▶ _What to work on_: Where does the string "elements" appear? Copy every line of the entries below that holds it.

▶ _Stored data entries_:
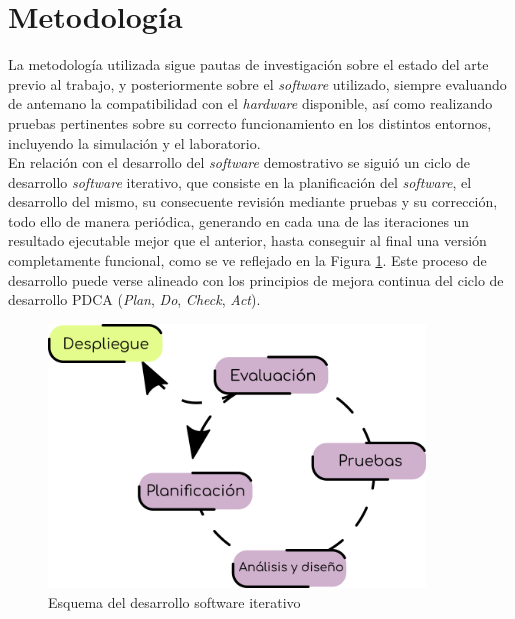 
\section{Metodología}
\label{sec:metodologia}

La metodología utilizada sigue pautas de investigación sobre el estado del arte
previo al trabajo, y posteriormente sobre el \textit{software} utilizado,
siempre evaluando de antemano la compatibilidad con el \textit{hardware}
disponible, así como realizando pruebas pertinentes sobre su correcto
funcionamiento en los distintos entornos, incluyendo la simulación y el
laboratorio.
\\

En relación con el desarrollo del \textit{software} demostrativo se siguió un
ciclo de desarrollo \textit{software} iterativo, que consiste en la
planificación del \textit{software}, el desarrollo del mismo, su consecuente
revisión mediante pruebas y su corrección, todo ello de manera periódica,
generando en cada una de las iteraciones un resultado ejecutable mejor que el
anterior, hasta conseguir al final una versión completamente funcional, como se
ve reflejado en la Figura \ref{fig:desarrollo_iterativo}.
Este proceso de desarrollo puede verse alineado con los principios de mejora
continua del ciclo de desarrollo PDCA (\textit{Plan}, \textit{Do},
\textit{Check}, \textit{Act}).
\\

\begin{figure} [h!]
  \begin{center}
    \includegraphics[width=10cm]{figs/desarrollo_iterativo}
  \end{center}
  \caption{Esquema del desarrollo software iterativo}
  \label{fig:desarrollo_iterativo}
\end{figure}\

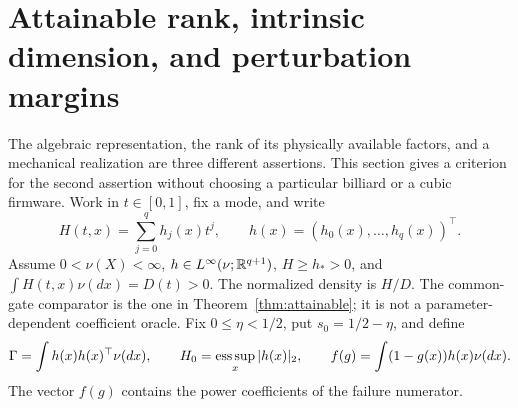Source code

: \section{Attainable rank, intrinsic dimension, and perturbation margins}\label{sec:structural}
The algebraic representation, the rank of its physically available factors,
and a mechanical realization are three different assertions. This section
gives a criterion for the second assertion without choosing a particular
billiard or a cubic firmware. Work in $t\in[0,1]$, fix a mode, and write
\[
 H(t,x)=\sum_{j=0}^q h_j(x)t^j,\qquad
 h(x)=(h_0(x),\ldots,h_q(x))^\top.
\]
Assume $0<\nu(X)<\infty$, $h\in L^\infty(\nu;\R^{q+1})$,
$H\ge h_*>0$, and $\int H(t,x)\nu(dx)=D(t)>0$. The normalized density is
$H/D$. The common-gate comparator is the one in
Theorem~\ref{thm:attainable}; it is not a parameter-dependent coefficient
oracle. Fix $0\le\eta<1/2$, put $s_0=1/2-\eta$, and define
\[
 \Gamma=\int h(x)h(x)^\top\nu(dx),\qquad
 H_0=\mathop{\rm ess\,sup}_x|h(x)|_2,\qquad
 f(g)=\int(1-g(x))h(x)\nu(dx).
\]
The vector $f(g)$ contains the power coefficients of the failure numerator.

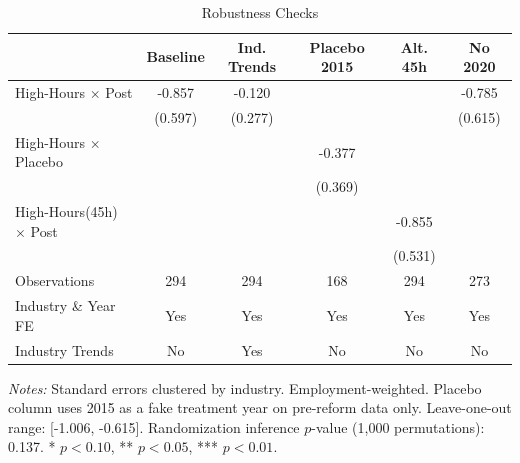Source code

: \begin{table}[t]
\centering
\caption{Robustness Checks}
\label{tab:robustness}
\begin{tabular}{lccccc}
\hline\hline
 & Baseline & Ind. Trends & Placebo 2015 & Alt. 45h & No 2020 \\
\hline
High-Hours $\times$ Post & -0.857 & -0.120 & & & -0.785 \\
 & (0.597) & (0.277) & & & (0.615) \\
High-Hours $\times$ Placebo & & & -0.377 & & \\
 & & & (0.369) & & \\
High-Hours(45h) $\times$ Post & & & & -0.855 & \\
 & & & & (0.531) & \\
\hline
Observations & 294 & 294 & 168 & 294 & 273 \\
Industry \& Year FE & Yes & Yes & Yes & Yes & Yes \\
Industry Trends & No & Yes & No & No & No \\
\hline\hline
\end{tabular}
\begin{tablenotes}
\small
\item \textit{Notes:} Standard errors clustered by industry. Employment-weighted. Placebo column uses 2015 as a fake treatment year on pre-reform data only. Leave-one-out range: [-1.006, -0.615]. Randomization inference $p$-value (1,000 permutations): 0.137. * $p<0.10$, ** $p<0.05$, *** $p<0.01$.
\end{tablenotes}
\end{table}
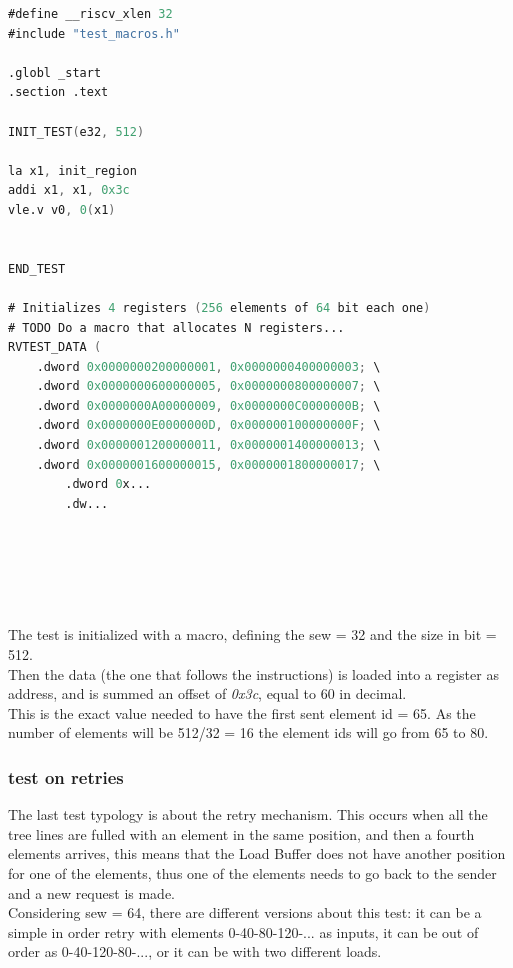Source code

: \linespread{1}
\begin{lstlisting}[language=Verilog,style=verilog-style, backgroundcolor=\color{lyel_palette}, frame=tl]
#define __riscv_xlen 32
#include "test_macros.h"

.globl _start
.section .text

INIT_TEST(e32, 512)

la x1, init_region
addi x1, x1, 0x3c
vle.v v0, 0(x1)


END_TEST

# Initializes 4 registers (256 elements of 64 bit each one)
# TODO Do a macro that allocates N registers...
RVTEST_DATA (
	.dword 0x0000000200000001, 0x0000000400000003; \
	.dword 0x0000000600000005, 0x0000000800000007; \
	.dword 0x0000000A00000009, 0x0000000C0000000B; \
	.dword 0x0000000E0000000D, 0x000000100000000F; \
	.dword 0x0000001200000011, 0x0000001400000013; \
	.dword 0x0000001600000015, 0x0000001800000017; \
        .dword 0x...
        .dw...  

     
 

        
\end{lstlisting}
\linespread{1.2}

The test is initialized with a macro, defining the sew = 32 and the size in bit = 512.\\
Then the data (the one that follows the instructions) is loaded into a register as address, and is summed an offset of \emph{0x3c}, equal to 60 in decimal.\\ This is the exact value needed to have the first sent element id = 65. As the number of elements will be 512/32 = 16 the element ids will go from 65 to 80.\\

\subsubsection{test on retries}
The last test typology is about the retry mechanism. This occurs when all the tree lines are fulled with an element in the same position, and then a fourth elements arrives, this means that the Load Buffer does not have another position for one of the elements, thus one of the elements needs to go back to the sender and a new request is made.\\

Considering sew = 64, there are different versions about this test: it can be a simple in order retry with elements 0-40-80-120-... as inputs, it can be out of order as 0-40-120-80-..., or it can be with two different loads.\\

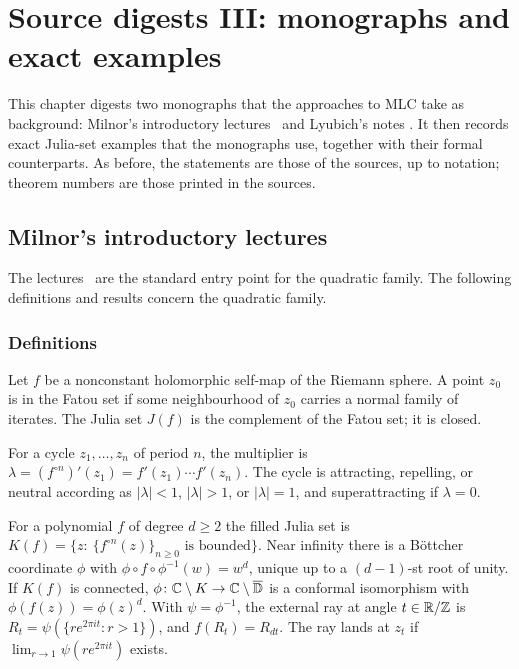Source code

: \chapter{Source digests III: monographs and exact examples}
\label{ch:digests-monographs}

This chapter digests two monographs that the approaches to MLC take as
background: Milnor's introductory lectures~\cite{Milnor} and Lyubich's notes
\cite{LyubichNotes}.  It then records exact Julia-set examples that the
monographs use, together with their formal counterparts.  As before, the
statements are those of the sources, up to notation; theorem numbers are
those printed in the sources.

\section{Milnor's introductory lectures}
\label{sec:digest-milnor}

The lectures~\cite{Milnor} are the standard entry point for the quadratic
family.  The following definitions and results concern the quadratic family.

\subsection*{Definitions}

\begin{definition}
\label{def:milnor-fatou-julia}
Let $f$ be a nonconstant holomorphic self-map of the Riemann sphere.  A point
$z_0$ is in the Fatou set if some neighbourhood of $z_0$ carries a normal family of
iterates.  The Julia set $J(f)$ is the complement of the Fatou set; it is closed.
\end{definition}

\begin{definition}
\label{def:milnor-multiplier}
For a cycle $z_1,\dots,z_n$ of period $n$, the multiplier is
$\lambda=(f^{\circ n})'(z_1)=f'(z_1)\cdots f'(z_n)$.  The cycle is attracting,
repelling, or neutral according as $|\lambda|<1$, $|\lambda|>1$, or $|\lambda|=1$,
and superattracting if $\lambda=0$.
\end{definition}

\begin{definition}
\label{def:milnor-K-bottcher-rays}
For a polynomial $f$ of degree $d\ge2$ the filled Julia set is
$K(f)=\{z:\ \{f^{\circ n}(z)\}_{n\ge0}\text{ is bounded}\}$.  Near infinity there is a
Böttcher coordinate $\phi$ with $\phi\circ f\circ\phi^{-1}(w)=w^d$, unique up to a
$(d-1)$-st root of unity.  If $K(f)$ is connected, $\phi\colon\C\setminus K\to\C\setminus\overline{\mathbb D}$
is a conformal isomorphism with $\phi(f(z))=\phi(z)^d$.  With $\psi=\phi^{-1}$, the
external ray at angle $t\in\R/\Z$ is $R_t=\psi(\{re^{2\pi it}:r>1\})$, and $f(R_t)=R_{dt}$.
The ray lands at $z_t$ if $\lim_{r\to1}\psi(re^{2\pi it})$ exists.
\end{definition}

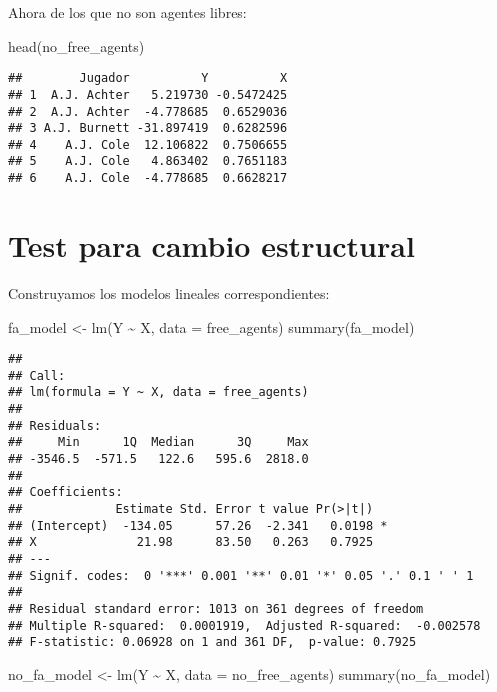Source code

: \documentclass[
]{article}
\newenvironment{Shaded}{\begin{snugshade}}{\end{snugshade}}
\newcommand{\AttributeTok}[1]{\textcolor[rgb]{0.77,0.63,0.00}{#1}}
\newcommand{\FunctionTok}[1]{\textcolor[rgb]{0.00,0.00,0.00}{#1}}
\newcommand{\NormalTok}[1]{#1}
\newcommand{\OtherTok}[1]{\textcolor[rgb]{0.56,0.35,0.01}{#1}}
\newcommand{\SpecialCharTok}[1]{\textcolor[rgb]{0.00,0.00,0.00}{#1}}
\begin{document}
Ahora de los que no son agentes libres:

\begin{Shaded}
\begin{Highlighting}[]
\FunctionTok{head}\NormalTok{(no\_free\_agents)}
\end{Highlighting}
\end{Shaded}

\begin{verbatim}
##        Jugador          Y          X
## 1  A.J. Achter   5.219730 -0.5472425
## 2  A.J. Achter  -4.778685  0.6529036
## 3 A.J. Burnett -31.897419  0.6282596
## 4    A.J. Cole  12.106822  0.7506655
## 5    A.J. Cole   4.863402  0.7651183
## 6    A.J. Cole  -4.778685  0.6628217
\end{verbatim}

\section{Test para cambio estructural}

Construyamos los modelos lineales correspondientes:

\begin{Shaded}
\begin{Highlighting}[]
\NormalTok{fa\_model }\OtherTok{\textless{}{-}} \FunctionTok{lm}\NormalTok{(Y }\SpecialCharTok{\textasciitilde{}}\NormalTok{ X, }\AttributeTok{data =}\NormalTok{ free\_agents)}
\FunctionTok{summary}\NormalTok{(fa\_model)}
\end{Highlighting}
\end{Shaded}

\begin{verbatim}
## 
## Call:
## lm(formula = Y ~ X, data = free_agents)
## 
## Residuals:
##     Min      1Q  Median      3Q     Max 
## -3546.5  -571.5   122.6   595.6  2818.0 
## 
## Coefficients:
##             Estimate Std. Error t value Pr(>|t|)  
## (Intercept)  -134.05      57.26  -2.341   0.0198 *
## X              21.98      83.50   0.263   0.7925  
## ---
## Signif. codes:  0 '***' 0.001 '**' 0.01 '*' 0.05 '.' 0.1 ' ' 1
## 
## Residual standard error: 1013 on 361 degrees of freedom
## Multiple R-squared:  0.0001919,  Adjusted R-squared:  -0.002578 
## F-statistic: 0.06928 on 1 and 361 DF,  p-value: 0.7925
\end{verbatim}

\begin{Shaded}
\begin{Highlighting}[]
\NormalTok{no\_fa\_model }\OtherTok{\textless{}{-}} \FunctionTok{lm}\NormalTok{(Y }\SpecialCharTok{\textasciitilde{}}\NormalTok{ X, }\AttributeTok{data =}\NormalTok{ no\_free\_agents)}
\FunctionTok{summary}\NormalTok{(no\_fa\_model)}
\end{Highlighting}
\end{Shaded}
\end{document}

▶ _Reply to the task_:
# Initializes 4 registers (256 elements of 64 bit each one)
Then the data (the one that follows the instructions) is loaded into a register as address, and is summed an offset of \emph{0x3c}, equal to 60 in decimal.\\ This is the exact value needed to have the first sent element id = 65. As the number of elements will be 512/32 = 16 the element ids will go from 65 to 80.\\
The last test typology is about the retry mechanism. This occurs when all the tree lines are fulled with an element in the same position, and then a fourth elements arrives, this means that the Load Buffer does not have another position for one of the elements, thus one of the elements needs to go back to the sender and a new request is made.\\
Considering sew = 64, there are different versions about this test: it can be a simple in order retry with elements 0-40-80-120-... as inputs, it can be out of order as 0-40-120-80-..., or it can be with two different loads.\\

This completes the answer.